A
menudo he hablado aquí de mi abuela materna: su vida humilde estuvo marcada por
tantos acontecimientos extraordinarios que merecía convertirse en la
protagonista de una novela, esa que escribo desde hace tiempo y sobre la a
veces que voy contando detalles. Pero casi nunca había contado nada de mi
abuela paterna, aunque su vida también daría para otro libro.
Hace
unos días, mientras saboreábamos unas lentejas humeantes, mi padre regresó a
aquellas viejas historias de hambre y de posguerra. Ya he explicado en este
blog la capacidad que tienen los miembros de mi familia de contar las aventuras
más apasionantes al calor de las cocinas, mientras se preparan o degustan platos
sencillos, pero suculentos. Las narraciones más maravillosas se cuecen al mismo
fuego lento, con la misma paciencia y con la mezcla de ingredientes necesaria: pasión,
lucha, drama…
Con
las lentejas, regresaron otra vez, en boca de mi padre, algunos detalles de la
vida de mi abuela Dolores: su viaje a Argentina y Brasil a principios de los
años veinte, huyendo de la epidemia de gripe y de la crisis económica que
asolaba Europa; el recuerdo de las enormes avenidas de Buenos Aires; de las
direcciones que guardaba de los conocidos que allí quedaron: avenidas que
superaban el millar de números y que sonaban gigantescas en comparación con las
estrechas calles de la Málaga a la que regresó; su viudedad difícil: porque no
hay nada más duro que perder a un marido en una guerra que acaba en derrota; la
fotografía extraviada en alguna de las mudanzas, la única en la que aparecía el
estibador muy alto que contrastaba con el cuerpo pequeño de la novia; la
ausencia paterna: porque mi padre, que nació ya en la derrota antes de que
acabara la maldita guerra, nunca supo quien fue el suyo; del tesón que puso
aquella mujer bajita en sacar adelante a su hijo frente a todas las
adversidades; de las visitas a los
centros de Auxilio Social que instauró el franquismo para que los hijos de la
desgracia pudieran calmar un poco el hambre; del frío que helaba bajo los
puentes en los que vivieron; de cómo más tarde pudieron dormir en un portal,
pese a que un vecino echaba lejía cada mañana hasta que mi padre, siendo apenas
un niño, lo cogió de las solapas…
Pero
más allá de la tristeza de aquella infancia de posguerra, regresó la magia del
Cine Duque.
Cuanto
más gris es la realidad, más necesitamos de las historias que suplan la
carencia de emociones. Durante los años cuarenta, cuando la dictadura era más
tenebrosa y la vida diaria de una grisura casi infinita, los cines de barrio
proliferaron para hacer volar la
imaginación sobre una realidad deprimente. El día de Reyes de 1.945 se inauguró
el Cine Duque en el barrio de El Molinillo de Málaga. El nuevo edificio se
alzaba en el solar que había ocupado el convento dominico de San Miguel
Árcangel, incendiado en los primeros años de la República, en un lugar conocido
por Huerta Alta. Su aforo era de 1.100 butacas, más las 900 del cine de verano.

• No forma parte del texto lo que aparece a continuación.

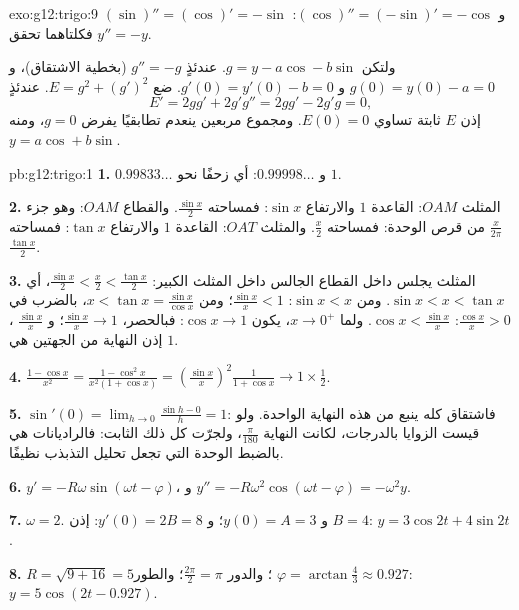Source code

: \begin{solution}{exo:g12:trigo:9}
$(\sin)'' = (\cos)' = -\sin$ و $(\cos)'' = (-\sin)' = -\cos$: فكلتاهما تحقق
$y'' = -y$.

ولتكن $g = y - a\cos - b\sin$. عندئذٍ $g'' = -g$ (بخطية الاشتقاق)، و
$g(0) = y(0) - a = 0$ و $g'(0) = y'(0) - b = 0$. ضع
$E = g^2 + (g')^2$. عندئذٍ
\[
E' = 2g g' + 2g' g'' = 2g g' - 2g' g = 0,
\]
إذن $E$ ثابتة تساوي $E(0) = 0$. ومجموع مربعين ينعدم
تطابقيًا يفرض $g = 0$، ومنه $y = a\cos + b\sin$.
\end{solution}

\begin{solution}{pb:g12:trigo:1}
\textbf{1.} $0.99833\ldots$ و $0.99998\ldots$: أي زحفًا نحو
$1$.

\textbf{2.} المثلث $OAM$: القاعدة $1$ والارتفاع $\sin x$: فمساحته
$\frac{\sin x}{2}$. والقطاع $OAM$: وهو جزء
$\frac{x}{2\pi}$ من قرص الوحدة: فمساحته $\frac x2$. والمثلث
$OAT$: القاعدة $1$ والارتفاع $\tan x$: فمساحته $\frac{\tan x}{2}$.

\textbf{3.} المثلث يجلس داخل القطاع الجالس داخل المثلث
الكبير: $\frac{\sin x}{2} < \frac x2 < \frac{\tan x}{2}$،
أي $\sin x < x < \tan x$. ومن $\sin x < x$:
$\frac{\sin x}{x} < 1$؛ ومن
$x < \tan x = \frac{\sin x}{\cos x}$، بالضرب في
$\frac{\cos x}{x} > 0$: $\cos x < \frac{\sin x}{x}$. ولما
$x \to 0^+$، يكون $\cos x \to 1$: فبالحصر،
$\frac{\sin x}{x} \to 1$؛ و $\frac{\sin x}{x}$ ، إذن
النهاية من الجهتين هي $1$.

\textbf{4.} $\frac{1 - \cos x}{x^2} =
\frac{1 - \cos^2 x}{x^2 (1 + \cos x)} =
\left(\frac{\sin x}{x}\right)^2 \frac{1}{1 + \cos x}
\to 1 \times \frac12$.

\textbf{5.} $\sin'(0) = \lim_{h \to 0} \frac{\sin h - 0}{h} =
1$: فاشتقاق   كله ينبع من
هذه النهاية الواحدة. ولو قيست الزوايا بالدرجات، لكانت النهاية
$\frac{\pi}{180}$، ولجرّت كل  ذلك
الثابت: فالراديانات هي بالضبط الوحدة التي تجعل تحليل
التذبذب نظيفًا.

\textbf{6.} $y' = -R\omega\sin(\omega t - \varphi)$، و
$y'' = -R\omega^2\cos(\omega t - \varphi) = -\omega^2 y$.

\textbf{7.} $\omega = 2$. و $y(0) = A = 3$؛
و $y'(0) = 2B = 8$: إذن $B = 4$: $y = 3\cos 2t + 4\sin 2t$.

\textbf{8.} $R = \sqrt{9 + 16} = 5$؛ والدور
$\frac{2\pi}{2} = \pi$؛ والطور
$\varphi = \arctan\frac43 \approx 0.927$:
$y = 5\cos(2t - 0.927)$.


\end{solution}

El filme que aparecía en la cartelera era Enviado especial de Alfred Hitchcock.
Fue
en aquel cine donde mi padre encontró su primer trabajo siendo un niño y mi
abuela la manera de ganar un poco de dinero para comer. Con dos botijos,
saciaban la sed del numeroso público que acudía a ver las películas. De seguida,
los trabajadores del cine hicieron amistad con el pequeño al que todos llamaban
“Pepe aguas” y le permitieron que entrara sin pagar a ver los reestrenos. Allí
se generó esa dependencia por las películas –sigue enganchado a ellas- que
después hemos heredado su hijo y su nieta.
He
tratado de imaginar muchas veces la mirada infantil de mi padre frente a la
pantalla. Probablemente no sería muy diferente a la del protagonista de una de
mis películas favoritas: Cinema Paradiso, que retrata de forma maravillosa cómo
el cine trajo la imaginación a la infancia de posguerra.
Pepe
cumplió 75 años hace la semana pasada. Aún mantiene el pelo azabache y peina
menos canas que su hijo. Después de pasar más de la mitad de mi vida a mil
kilómetros de distancia, volvemos a vivir bajo el mismo techo desde hace poco más de un mes. Estamos de
estreno: en la cartelera vuelven a brillar las historias del Cine Duque y, por supuesto, en versión malagueña original, donde los nombres de los actores sonaban muy diferentes al acento inglés con el que ahora los conocemos.: porque como él dice: "¡qué buenos eran jon vaine y jame esteva!"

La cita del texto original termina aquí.